**WHAT TO PRODUCE:**
Return all of the data verbatim, dropping any picture.

[Document images with source code]

*****

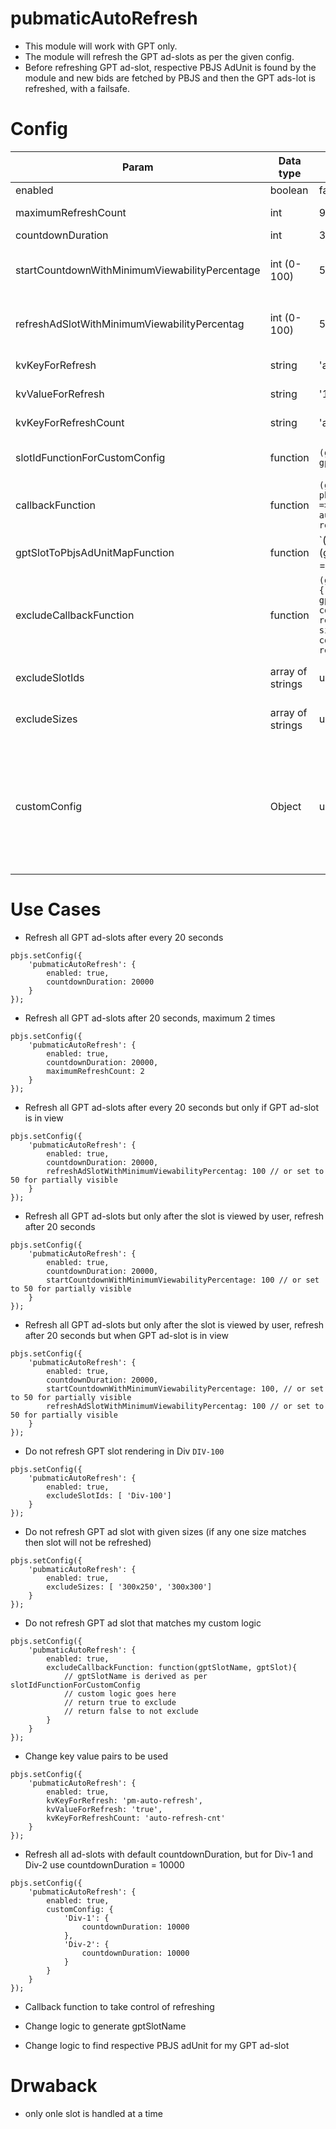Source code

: # pubmaticAutoRefresh
- This module will work with GPT only.
- The module will refresh the GPT ad-slots as per the given config.
- Before refreshing GPT ad-slot, respective PBJS AdUnit is found by the module and new bids are fetched by PBJS and then the GPT ads-lot is refreshed, with a failsafe.


# Config
| Param               | Data type | Default value | Usage |
|---------------------|-----------|----------------|------------------------------------------|
| enabled             | boolean   | false | must be set to true to enable the module |
| maximumRefreshCount | int       | 999 | how many times the slot must be refreshed after it is rendered for the first time |
| countdownDuration   | int       | 30000 | time in milliseconds|
| startCountdownWithMinimumViewabilityPercentage | int (0-100) | 50 | the countDown will start when ad-slot will have viewability percenatge more than this. When set to 0 the count-down will start after rendering the creative, even when ad slot is not viewable. |
| refreshAdSlotWithMinimumViewabilityPercentag | int (0-100) | 50 | the ad slot will be refreshed only if it has viewability percenathge more than this value. When set to 0 the ad-slot will be refreshed even if it is not viewable|
| kvKeyForRefresh | string | 'autorefresh' | this key will be added on gptSlot with kvValueForRefresh value; set it to null to not set it |
| kvValueForRefresh | string | '1' | this value will be added for the key kvKeyForRefresh on the gptSlot |
| kvKeyForRefreshCount | string | 'autorefreshcount' | this key will be added on the gptSlot and its value will be the refresh count; set it to null to not set it |
| slotIdFunctionForCustomConfig | function | `(gpttSlot) => gptSlot.getSlotElementId()` | a function; if you are using customConfig for some gptSlots then we need a way to find name of the gptSlot in customConfig |
| callbackFunction | function | `(gptSlotName, gptSlot, pbjsAdUnit, KeyValuePairs) => { performs pbjs auction, sets kvs, refreshes GPT slot}` | the default callback function, if you set own callback function then you will need to take care of initiating Prebid auction, setting KVs and refresing GPT slot |
| gptSlotToPbjsAdUnitMapFunction | function | `(gptSlot) => (gptSlot.getAdUnitPath() === pbjsAU.code || gptSlot.getSlotElementId() === pbjsAU.code)` | this function will help find the GPT gptSlots matching PBJS AdUnit |
| excludeCallbackFunction | function | `(gptSlotName, gptSlot) => { return true if gptSlotName is found in config.excludeSlotIds else return true if gptSlot size is found in config.excludeSizes else return false }` | if this function returns true then we will ignore the gptSlot and not try to refresh it |
| excludeSlotIds | array of strings | undefined | in excludeCallbackFunction we will look into this array for gptSlotId if found then the gptSlot will be ignored |
| excludeSizes | array of strings | undefined | in excludeCallbackFunction we will look into this array for gptSlot size WxH (300x250) if found then the gptSlot will be ignored |
| customConfig | Object | undefined | if you want to have seperate value for any of the following supported configs for any gptAdSlot then you can enter it here. Supported custom configs ` maximumRefreshCount, countdownDuration, startCountdownWithMinimumViewabilityPercentage, refreshAdSlotWithMinimumViewabilityPercentag, kvKeyForRefresh, kvValueForRefresh, kvKeyForRefreshCount, callbackFunction, gptSlotToPbjsAdUnitMapFunction, excludeCallbackFunction ` Example: `{ 'Div-1' : { maximumRefreshCount: 5 }, 'Div-Top-1': { countdownDuration: 50000 } }` |


# Use Cases

- Refresh all GPT ad-slots after every 20 seconds
```
pbjs.setConfig({
    'pubmaticAutoRefresh': {
        enabled: true,
        countdownDuration: 20000
    }
});

```

- Refresh all GPT ad-slots after 20 seconds, maximum 2 times
```
pbjs.setConfig({
    'pubmaticAutoRefresh': {
        enabled: true,
        countdownDuration: 20000,
        maximumRefreshCount: 2
    }
});

```

- Refresh all GPT ad-slots after every 20 seconds but only if GPT ad-slot is in view
```
pbjs.setConfig({
    'pubmaticAutoRefresh': {
        enabled: true,
        countdownDuration: 20000,
        refreshAdSlotWithMinimumViewabilityPercentag: 100 // or set to 50 for partially visible        
    }
});
```


- Refresh all GPT ad-slots but only after the slot is viewed by user, refresh after 20 seconds
```
pbjs.setConfig({
    'pubmaticAutoRefresh': {
        enabled: true,
        countdownDuration: 20000,
        startCountdownWithMinimumViewabilityPercentage: 100 // or set to 50 for partially visible        
    }
});
```

- Refresh all GPT ad-slots but only after the slot is viewed by user, refresh after 20 seconds but when GPT ad-slot is in view
```
pbjs.setConfig({
    'pubmaticAutoRefresh': {
        enabled: true,
        countdownDuration: 20000,
        startCountdownWithMinimumViewabilityPercentage: 100, // or set to 50 for partially visible  
        refreshAdSlotWithMinimumViewabilityPercentag: 100 // or set to 50 for partially visible              
    }
});
```

- Do not refresh GPT slot rendering in Div `DIV-100`
```
pbjs.setConfig({
    'pubmaticAutoRefresh': {
        enabled: true,
        excludeSlotIds: [ 'Div-100']
    }
});
```

- Do not refresh GPT ad slot with given sizes (if any one size matches then slot will not be refreshed)
```
pbjs.setConfig({
    'pubmaticAutoRefresh': {
        enabled: true,
        excludeSizes: [ '300x250', '300x300']
    }
});
```

- Do not refresh GPT ad slot that matches my custom logic
```
pbjs.setConfig({
    'pubmaticAutoRefresh': {
        enabled: true,
        excludeCallbackFunction: function(gptSlotName, gptSlot){
        	// gptSlotName is derived as per slotIdFunctionForCustomConfig
        	// custom logic goes here
        	// return true to exclude
        	// return false to not exclude
        }
    }
});
```

- Change key value pairs to be used
```
pbjs.setConfig({
    'pubmaticAutoRefresh': {
        enabled: true,
        kvKeyForRefresh: 'pm-auto-refresh',
        kvValueForRefresh: 'true',
        kvKeyForRefreshCount: 'auto-refresh-cnt'
    }
});
```


- Refresh all ad-slots with default countdownDuration, but for Div-1 and Div-2 use countdownDuration = 10000
```
pbjs.setConfig({
    'pubmaticAutoRefresh': {
        enabled: true,
        customConfig: {
        	'Div-1': {
        		countdownDuration: 10000
        	},
        	'Div-2': {
        		countdownDuration: 10000
        	}
        }
    }
});
```

- Callback function to take control of refreshing

- Change logic to generate gptSlotName

- Change logic to find respective PBJS adUnit for my GPT ad-slot

# Drwaback
- only onle slot is handled at a time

*****

**RESULT OF THE TASK:**
Source code

: # pubmaticAutoRefresh
- This module will work with GPT only.
- The module will refresh the GPT ad-slots as per the given config.
- Before refreshing GPT ad-slot, respective PBJS AdUnit is found by the module and new bids are fetched by PBJS and then the GPT ads-lot is refreshed, with a failsafe.


# Config
| Param               | Data type | Default value | Usage |
|---------------------|-----------|----------------|------------------------------------------|
| enabled             | boolean   | false | must be set to true to enable the module |
| maximumRefreshCount | int       | 999 | how many times the slot must be refreshed after it is rendered for the first time |
| countdownDuration   | int       | 30000 | time in milliseconds|
| startCountdownWithMinimumViewabilityPercentage | int (0-100) | 50 | the countDown will start when ad-slot will have viewability percenatge more than this. When set to 0 the count-down will start after rendering the creative, even when ad slot is not viewable. |
| refreshAdSlotWithMinimumViewabilityPercentag | int (0-100) | 50 | the ad slot will be refreshed only if it has viewability percenathge more than this value. When set to 0 the ad-slot will be refreshed even if it is not viewable|
| kvKeyForRefresh | string | 'autorefresh' | this key will be added on gptSlot with kvValueForRefresh value; set it to null to not set it |
| kvValueForRefresh | string | '1' | this value will be added for the key kvKeyForRefresh on the gptSlot |
| kvKeyForRefreshCount | string | 'autorefreshcount' | this key will be added on the gptSlot and its value will be the refresh count; set it to null to not set it |
| slotIdFunctionForCustomConfig | function | `(gpttSlot) => gptSlot.getSlotElementId()` | a function; if you are using customConfig for some gptSlots then we need a way to find name of the gptSlot in customConfig |
| callbackFunction | function | `(gptSlotName, gptSlot, pbjsAdUnit, KeyValuePairs) => { performs pbjs auction, sets kvs, refreshes GPT slot}` | the default callback function, if you set own callback function then you will need to take care of initiating Prebid auction, setting KVs and refresing GPT slot |
| gptSlotToPbjsAdUnitMapFunction | function | `(gptSlot) => (gptSlot.getAdUnitPath() === pbjsAU.code || gptSlot.getSlotElementId() === pbjsAU.code)` | this function will help find the GPT gptSlots matching PBJS AdUnit |
| excludeCallbackFunction | function | `(gptSlotName, gptSlot) => { return true if gptSlotName is found in config.excludeSlotIds else return true if gptSlot size is found in config.excludeSizes else return false }` | if this function returns true then we will ignore the gptSlot and not try to refresh it |
| excludeSlotIds | array of strings | undefined | in excludeCallbackFunction we will look into this array for gptSlotId if found then the gptSlot will be ignored |
| excludeSizes | array of strings | undefined | in excludeCallbackFunction we will look into this array for gptSlot size WxH (300x250) if found then the gptSlot will be ignored |
| customConfig | Object | undefined | if you want to have seperate value for any of the following supported configs for any gptAdSlot then you can enter it here. Supported custom configs ` maximumRefreshCount, countdownDuration, startCountdownWithMinimumViewabilityPercentage, refreshAdSlotWithMinimumViewabilityPercentag, kvKeyForRefresh, kvValueForRefresh, kvKeyForRefreshCount, callbackFunction, gptSlotToPbjsAdUnitMapFunction, excludeCallbackFunction ` Example: `{ 'Div-1' : { maximumRefreshCount: 5 }, 'Div-Top-1': { countdownDuration: 50000 } }` |


# Use Cases

- Refresh all GPT ad-slots after every 20 seconds
```
pbjs.setConfig({
    'pubmaticAutoRefresh': {
        enabled: true,
        countdownDuration: 20000
    }
});

```

- Refresh all GPT ad-slots after 20 seconds, maximum 2 times
```
pbjs.setConfig({
    'pubmaticAutoRefresh': {
        enabled: true,
        countdownDuration: 20000,
        maximumRefreshCount: 2
    }
});

```

- Refresh all GPT ad-slots after every 20 seconds but only if GPT ad-slot is in view
```
pbjs.setConfig({
    'pubmaticAutoRefresh': {
        enabled: true,
        countdownDuration: 20000,
        refreshAdSlotWithMinimumViewabilityPercentag: 100 // or set to 50 for partially visible        
    }
});
```


- Refresh all GPT ad-slots but only after the slot is viewed by user, refresh after 20 seconds
```
pbjs.setConfig({
    'pubmaticAutoRefresh': {
        enabled: true,
        countdownDuration: 20000,
        startCountdownWithMinimumViewabilityPercentage: 100 // or set to 50 for partially visible        
    }
});
```

- Refresh all GPT ad-slots but only after the slot is viewed by user, refresh after 20 seconds but when GPT ad-slot is in view
```
pbjs.setConfig({
    'pubmaticAutoRefresh': {
        enabled: true,
        countdownDuration: 20000,
        startCountdownWithMinimumViewabilityPercentage: 100, // or set to 50 for partially visible  
        refreshAdSlotWithMinimumViewabilityPercentag: 100 // or set to 50 for partially visible              
    }
});
```

- Do not refresh GPT slot rendering in Div `DIV-100`
```
pbjs.setConfig({
    'pubmaticAutoRefresh': {
        enabled: true,
        excludeSlotIds: [ 'Div-100']
    }
});
```

- Do not refresh GPT ad slot with given sizes (if any one size matches then slot will not be refreshed)
```
pbjs.setConfig({
    'pubmaticAutoRefresh': {
        enabled: true,
        excludeSizes: [ '300x250', '300x300']
    }
});
```

- Do not refresh GPT ad slot that matches my custom logic
```
pbjs.setConfig({
    'pubmaticAutoRefresh': {
        enabled: true,
        excludeCallbackFunction: function(gptSlotName, gptSlot){
        	// gptSlotName is derived as per slotIdFunctionForCustomConfig
        	// custom logic goes here
        	// return true to exclude
        	// return false to not exclude
        }
    }
});
```

- Change key value pairs to be used
```
pbjs.setConfig({
    'pubmaticAutoRefresh': {
        enabled: true,
        kvKeyForRefresh: 'pm-auto-refresh',
        kvValueForRefresh: 'true',
        kvKeyForRefreshCount: 'auto-refresh-cnt'
    }
});
```


- Refresh all ad-slots with default countdownDuration, but for Div-1 and Div-2 use countdownDuration = 10000
```
pbjs.setConfig({
    'pubmaticAutoRefresh': {
        enabled: true,
        customConfig: {
        	'Div-1': {
        		countdownDuration: 10000
        	},
        	'Div-2': {
        		countdownDuration: 10000
        	}
        }
    }
});
```

- Callback function to take control of refreshing

- Change logic to generate gptSlotName

- Change logic to find respective PBJS adUnit for my GPT ad-slot

# Drwaback
- only onle slot is handled at a time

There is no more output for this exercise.